Psyche & Berg. 2 Kongressbände
Was hat der Berg mit der Psyche zu tun? Ja, der Aufstieg, der Abstieg können Angst machen, okay, das war´s dann! Oder?
Ladenbauer W (1996, Hrsg.): Psyche & Berg. Kongressband. 100 Jahre Bergrettung Internationales 1.Symposion in Puchberg am Schneeberg. Wien: Eigenverlag Dr.Wolfgang Ladenbauer.
Ladenbauer W (2001, Hrsg.): Psyche &Berg. Kongressband. Bergrettung. 2.Symposion in Puchberg am Schneeberg.. Wien, Niederösterreich: Eigenverlag der Landesorganisationen.
Zum Inhalt
Drei erwartbare Fragen der Leserschaft muss der Rezensent gleich zu Beginn aufgreifen:
1) Wie kommt ein Buch über die Bergrettung auf eine Plattform, in der Psychologie, Pädagogik, Medizin, Psychotherapie, Soziologie und Theologie, Philosophie dominieren?
2) Was hat der Berg mit der Psyche zu tun? Ja, der Aufstieg, der Abstieg können Angst machen, okay, das war´s dann! Oder?
3) Und schließlich: Das eine Buch ist 20 Jahre alt, das andere 15! Wieso diese Interessenswiedergeburt - falls diese überhaupt besteht?
Die dritte Frage lässt sich am raschesten beantworten: die Bergrettung in Österreich ist die älteste alpine Rettungsorganisation der Welt, sie wurde 1896 in Wien gegründet.
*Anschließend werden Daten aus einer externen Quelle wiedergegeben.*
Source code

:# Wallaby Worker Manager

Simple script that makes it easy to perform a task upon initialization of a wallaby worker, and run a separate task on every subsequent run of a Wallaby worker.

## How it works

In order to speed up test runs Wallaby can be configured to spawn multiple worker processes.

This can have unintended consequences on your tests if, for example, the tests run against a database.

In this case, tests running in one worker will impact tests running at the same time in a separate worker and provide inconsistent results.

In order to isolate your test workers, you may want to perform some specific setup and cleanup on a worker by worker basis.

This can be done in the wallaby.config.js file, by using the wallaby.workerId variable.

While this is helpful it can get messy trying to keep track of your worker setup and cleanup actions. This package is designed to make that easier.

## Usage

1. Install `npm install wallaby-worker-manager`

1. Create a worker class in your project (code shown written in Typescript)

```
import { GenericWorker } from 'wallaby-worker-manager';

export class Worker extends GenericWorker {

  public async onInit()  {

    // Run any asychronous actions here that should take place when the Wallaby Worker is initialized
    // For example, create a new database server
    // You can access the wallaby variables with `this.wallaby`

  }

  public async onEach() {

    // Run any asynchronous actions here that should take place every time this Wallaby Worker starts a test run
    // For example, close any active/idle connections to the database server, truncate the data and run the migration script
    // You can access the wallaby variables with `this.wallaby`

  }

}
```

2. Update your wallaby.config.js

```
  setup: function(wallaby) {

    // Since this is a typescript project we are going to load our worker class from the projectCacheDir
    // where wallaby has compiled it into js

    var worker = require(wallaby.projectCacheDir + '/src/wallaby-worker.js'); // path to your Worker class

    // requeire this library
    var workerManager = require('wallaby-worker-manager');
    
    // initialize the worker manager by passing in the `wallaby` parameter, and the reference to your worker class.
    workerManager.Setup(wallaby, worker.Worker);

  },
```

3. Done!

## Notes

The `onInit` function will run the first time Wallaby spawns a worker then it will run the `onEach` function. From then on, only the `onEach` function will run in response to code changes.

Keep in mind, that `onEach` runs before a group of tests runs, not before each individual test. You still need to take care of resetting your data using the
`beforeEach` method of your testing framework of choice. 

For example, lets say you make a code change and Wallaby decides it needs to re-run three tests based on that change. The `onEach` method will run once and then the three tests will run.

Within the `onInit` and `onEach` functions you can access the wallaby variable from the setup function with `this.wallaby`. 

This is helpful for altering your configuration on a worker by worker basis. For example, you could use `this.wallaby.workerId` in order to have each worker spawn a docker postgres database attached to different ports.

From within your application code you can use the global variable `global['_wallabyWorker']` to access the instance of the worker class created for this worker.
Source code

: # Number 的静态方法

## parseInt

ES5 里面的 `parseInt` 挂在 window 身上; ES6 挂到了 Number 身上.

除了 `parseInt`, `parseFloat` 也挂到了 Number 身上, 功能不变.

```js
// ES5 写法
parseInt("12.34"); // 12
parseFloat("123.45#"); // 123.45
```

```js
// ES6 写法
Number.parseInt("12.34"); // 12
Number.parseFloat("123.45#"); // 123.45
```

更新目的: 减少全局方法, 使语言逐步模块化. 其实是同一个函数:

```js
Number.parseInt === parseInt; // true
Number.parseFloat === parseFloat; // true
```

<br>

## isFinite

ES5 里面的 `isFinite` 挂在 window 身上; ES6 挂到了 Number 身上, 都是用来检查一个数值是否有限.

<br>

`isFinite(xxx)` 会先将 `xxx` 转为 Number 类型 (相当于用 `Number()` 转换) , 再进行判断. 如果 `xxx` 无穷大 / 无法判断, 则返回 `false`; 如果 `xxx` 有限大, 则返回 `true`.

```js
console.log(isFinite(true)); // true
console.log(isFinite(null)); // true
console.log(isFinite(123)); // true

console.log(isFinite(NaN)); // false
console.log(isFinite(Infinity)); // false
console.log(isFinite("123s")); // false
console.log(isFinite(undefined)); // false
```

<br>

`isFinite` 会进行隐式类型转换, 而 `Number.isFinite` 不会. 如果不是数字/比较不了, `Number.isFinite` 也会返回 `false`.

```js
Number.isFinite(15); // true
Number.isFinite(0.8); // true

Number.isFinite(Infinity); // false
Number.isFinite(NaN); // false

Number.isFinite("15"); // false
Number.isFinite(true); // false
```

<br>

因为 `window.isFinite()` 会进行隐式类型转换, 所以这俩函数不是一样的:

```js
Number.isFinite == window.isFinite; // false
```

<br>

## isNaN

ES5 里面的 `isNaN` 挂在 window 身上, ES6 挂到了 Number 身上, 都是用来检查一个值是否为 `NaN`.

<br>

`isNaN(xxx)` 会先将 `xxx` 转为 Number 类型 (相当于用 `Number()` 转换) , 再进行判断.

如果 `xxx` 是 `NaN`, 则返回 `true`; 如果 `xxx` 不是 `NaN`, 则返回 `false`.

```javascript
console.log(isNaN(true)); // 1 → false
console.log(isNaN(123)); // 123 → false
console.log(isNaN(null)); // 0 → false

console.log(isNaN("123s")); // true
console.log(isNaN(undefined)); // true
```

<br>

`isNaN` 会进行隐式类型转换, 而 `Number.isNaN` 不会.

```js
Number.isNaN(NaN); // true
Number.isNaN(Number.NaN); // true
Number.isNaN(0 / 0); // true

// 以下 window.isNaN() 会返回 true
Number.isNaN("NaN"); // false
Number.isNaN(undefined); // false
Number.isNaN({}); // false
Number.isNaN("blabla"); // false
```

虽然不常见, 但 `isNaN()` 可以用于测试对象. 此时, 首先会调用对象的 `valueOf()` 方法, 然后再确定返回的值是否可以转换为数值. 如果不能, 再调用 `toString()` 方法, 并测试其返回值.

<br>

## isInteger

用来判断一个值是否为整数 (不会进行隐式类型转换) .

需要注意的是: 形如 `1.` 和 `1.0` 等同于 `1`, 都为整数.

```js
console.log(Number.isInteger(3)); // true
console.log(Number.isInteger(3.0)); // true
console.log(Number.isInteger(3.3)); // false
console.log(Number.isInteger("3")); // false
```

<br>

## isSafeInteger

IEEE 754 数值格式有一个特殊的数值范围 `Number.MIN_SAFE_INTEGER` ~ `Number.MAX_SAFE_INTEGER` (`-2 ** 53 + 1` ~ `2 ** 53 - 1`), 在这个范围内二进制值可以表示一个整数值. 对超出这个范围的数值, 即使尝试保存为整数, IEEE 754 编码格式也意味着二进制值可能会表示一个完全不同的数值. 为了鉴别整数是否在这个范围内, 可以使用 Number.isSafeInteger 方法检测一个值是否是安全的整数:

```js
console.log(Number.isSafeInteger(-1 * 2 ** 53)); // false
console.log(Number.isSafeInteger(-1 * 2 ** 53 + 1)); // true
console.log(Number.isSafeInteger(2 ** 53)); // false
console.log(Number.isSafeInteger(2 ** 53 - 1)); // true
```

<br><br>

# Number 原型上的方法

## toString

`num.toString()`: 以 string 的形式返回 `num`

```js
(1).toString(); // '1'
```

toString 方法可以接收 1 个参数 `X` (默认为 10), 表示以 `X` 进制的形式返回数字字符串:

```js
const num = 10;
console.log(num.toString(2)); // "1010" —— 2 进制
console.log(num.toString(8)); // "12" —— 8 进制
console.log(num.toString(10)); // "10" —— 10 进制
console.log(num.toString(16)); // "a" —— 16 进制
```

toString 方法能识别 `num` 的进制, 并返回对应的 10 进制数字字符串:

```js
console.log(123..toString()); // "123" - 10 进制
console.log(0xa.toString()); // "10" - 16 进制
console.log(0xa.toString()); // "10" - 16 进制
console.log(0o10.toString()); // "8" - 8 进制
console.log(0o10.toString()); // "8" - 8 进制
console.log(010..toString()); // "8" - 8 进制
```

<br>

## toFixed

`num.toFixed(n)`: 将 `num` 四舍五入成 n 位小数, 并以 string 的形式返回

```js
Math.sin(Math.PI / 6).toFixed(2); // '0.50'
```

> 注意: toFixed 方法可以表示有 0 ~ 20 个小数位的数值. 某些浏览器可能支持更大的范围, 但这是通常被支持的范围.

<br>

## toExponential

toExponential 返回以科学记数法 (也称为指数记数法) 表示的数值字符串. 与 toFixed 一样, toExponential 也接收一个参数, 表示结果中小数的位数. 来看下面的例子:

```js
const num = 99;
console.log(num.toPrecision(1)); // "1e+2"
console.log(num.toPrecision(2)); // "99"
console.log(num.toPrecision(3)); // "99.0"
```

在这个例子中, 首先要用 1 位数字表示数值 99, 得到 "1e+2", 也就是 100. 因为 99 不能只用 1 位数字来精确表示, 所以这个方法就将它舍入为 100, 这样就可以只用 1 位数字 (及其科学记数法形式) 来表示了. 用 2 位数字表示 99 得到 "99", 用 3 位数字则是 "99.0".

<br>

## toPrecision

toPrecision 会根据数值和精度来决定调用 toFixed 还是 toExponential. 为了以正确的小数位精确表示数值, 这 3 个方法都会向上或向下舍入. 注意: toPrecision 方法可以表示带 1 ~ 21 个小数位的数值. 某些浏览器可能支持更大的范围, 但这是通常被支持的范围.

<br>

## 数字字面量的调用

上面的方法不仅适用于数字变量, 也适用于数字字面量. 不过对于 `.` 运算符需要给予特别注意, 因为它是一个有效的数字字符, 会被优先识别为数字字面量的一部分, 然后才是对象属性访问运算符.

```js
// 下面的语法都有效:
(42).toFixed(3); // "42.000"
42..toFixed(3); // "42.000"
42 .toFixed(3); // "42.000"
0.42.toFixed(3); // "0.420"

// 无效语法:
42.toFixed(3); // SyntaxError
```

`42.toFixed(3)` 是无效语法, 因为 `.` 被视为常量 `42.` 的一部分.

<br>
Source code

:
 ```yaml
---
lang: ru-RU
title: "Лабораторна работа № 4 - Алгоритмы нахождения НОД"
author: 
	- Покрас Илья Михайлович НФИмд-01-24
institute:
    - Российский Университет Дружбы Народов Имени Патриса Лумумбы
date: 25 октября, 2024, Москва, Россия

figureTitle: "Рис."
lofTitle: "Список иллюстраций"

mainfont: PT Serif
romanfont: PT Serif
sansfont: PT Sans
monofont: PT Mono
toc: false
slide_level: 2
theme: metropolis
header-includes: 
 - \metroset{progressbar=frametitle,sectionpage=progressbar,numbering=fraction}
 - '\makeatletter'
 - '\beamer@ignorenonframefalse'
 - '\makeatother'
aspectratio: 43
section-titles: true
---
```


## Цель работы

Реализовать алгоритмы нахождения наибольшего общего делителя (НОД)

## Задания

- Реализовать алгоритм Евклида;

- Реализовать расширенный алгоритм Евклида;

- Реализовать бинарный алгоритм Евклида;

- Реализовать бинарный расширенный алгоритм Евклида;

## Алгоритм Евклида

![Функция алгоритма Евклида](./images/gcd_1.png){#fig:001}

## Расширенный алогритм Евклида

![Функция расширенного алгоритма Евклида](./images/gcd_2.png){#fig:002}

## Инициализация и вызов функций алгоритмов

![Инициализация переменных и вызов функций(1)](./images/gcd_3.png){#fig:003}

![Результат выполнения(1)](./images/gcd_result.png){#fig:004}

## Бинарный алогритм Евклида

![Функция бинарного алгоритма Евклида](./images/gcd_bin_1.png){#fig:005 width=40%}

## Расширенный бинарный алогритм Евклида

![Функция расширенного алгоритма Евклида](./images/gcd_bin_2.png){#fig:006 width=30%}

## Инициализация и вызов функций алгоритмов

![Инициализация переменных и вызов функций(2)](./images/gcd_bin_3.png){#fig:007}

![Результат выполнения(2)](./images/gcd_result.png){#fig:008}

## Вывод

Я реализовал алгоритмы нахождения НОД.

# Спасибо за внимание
Sie ist also heuer 120 Jahre alt. "Psyche & Berg" findet 14.-16.Oktober 2016 zum 4.Mal in Puchberg am Schneeberg statt. Die Jubiläen zeigen, dass hier eine Idee nicht nur lebendig ist, sondern sich weiter entwickelt.
Zur ersten Frage: Es lassen sich unschwer Gründe für die Berührung von Berg und Theologie, Psychologie etc. in freier Auswahl anführen: Meditation am Berg, Krisenintervention, Grenzsituationen, Risikoverhalten, Bergerfahrung als Instrument von Psychotherapie, "Gipfelerlebnisse" (die Chancen der Hereinnahme von Erlebnispädagogik könnten mehr genützt werden), Psychische Erste Hilfe, u.v.a.m.
Bleibt die zweite Frage: Was hat der Berg mit der Psyche zu tun? Eine erste Antwort liefert der Herausgeber selbst: Die im Rahmen der Bergrettung erfolgte Untersuchung über die Psychische Erste Hilfe ist weltweit die größte.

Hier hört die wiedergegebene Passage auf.